Fig. 6: ResNet-50 architecture, based on the GitHub code from keras-team.

Yes, it’s the answer to the question you see on the top of the article.

From the past few CNNs, we have seen nothing but an increasing number of layers in the design, and achieving better performance. But “with the network depth increasing, accuracy gets saturated (which might be unsurprising) and then degrades rapidly.” The folks from Microsoft Research addressed this problem with ResNet — using skip connections (a.k.a. shortcut connections, residuals), while building deeper models.

ResNet is one of the early adopters of batch normalisation (the batch norm paper authored by Ioffe and Szegedy was submitted to ICML in 2015). Shown above is ResNet-50, with 26M parameters.
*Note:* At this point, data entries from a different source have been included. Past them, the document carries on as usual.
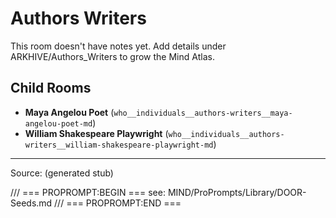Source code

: # Authors Writers

This room doesn't have notes yet. Add details under ARKHIVE/Authors_Writers to grow the Mind Atlas.

## Child Rooms
- **Maya Angelou Poet** (`who__individuals__authors-writers__maya-angelou-poet-md`)
- **William Shakespeare Playwright** (`who__individuals__authors-writers__william-shakespeare-playwright-md`)

---
Source: (generated stub)

/// === PROPROMPT:BEGIN ===
see: MIND/ProPrompts/Library/DOOR-Seeds.md
/// === PROPROMPT:END ===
The basic building block for ResNets are the conv and identity blocks. Because they look alike, you might simplify ResNet-50 like this (don’t quote me for this!):

⭐️ What’s novel?

  1. Popularised skip connections (they weren’t the first to use skip connections).
  2. Designing even deeper CNNs (up to 152 layers) without compromising model’s generalisation power
  3. Among the first to use batch normalisation.


7. Xception (2016)

Fig. 7: Xception architecture, based on the GitHub code from keras-team. Depthwise separable convolutions are denoted by ‘conv sep.’

Xception is an adaptation from Inception, where the Inception modules have been replaced with depthwise separable convolutions. It has also roughly the same number of parameters as Inception-v1 (23M).

Xception takes the Inception hypothesis to an eXtreme (hence the name). What’s the Inception hypothesis again? Thank goodness this was explicitly and concisely mentioned in this paper (thanks François!).

  • Firstly, cross-channel (or cross-feature map) correlations are captured by 1×1 convolutions.
  • Consequently, spatial correlations within each channel are captured via the regular 3×3 or 5×5 convolutions.

Taking this idea to an extreme means performing 1×1 to every channel, then performing a 3×3 to each output. This is identical to replacing the Inception module with depthwise separable convolutions.

⭐️What’s novel?

  1. Introduced CNN based entirely on depthwise separable convolution layers.


8. Inception-v4 (2016)

Fig. 8: Inception-v4 architecture. This CNN has an auxiliary network (which is discarded at inference time). *Note: All convolutional layers are followed by batch norm and ReLU activation. Architecture is based on their GitHub code.

The folks from Google strike again with Inception-v4, 43M parameters. Again, this is an improvement from Inception-v3. The main difference is the Stem group and some minor changes in the Inception-C module. The authors also “made uniform choices for the Inception blocks for each grid size.” They also mentioned that having “residual connections leads to dramatically improved training speed.”

All in all, note that it was mentioned that Inception-v4 works better because of increased model size.

✨What’s improved from the previous version, Inception-v3?

  1. Change in Stem module.
  2. Adding more Inception modules.
  3. Uniform choices of Inception-v3 modules, meaning using the same number of filters for every module.


9. Inception-ResNet-V2 (2016)

Fig. 9: Inception-ResNet-V2 architecture. *Note: All convolutional layers are followed by batch norm and ReLU activation. Architecture is based on their GitHub code.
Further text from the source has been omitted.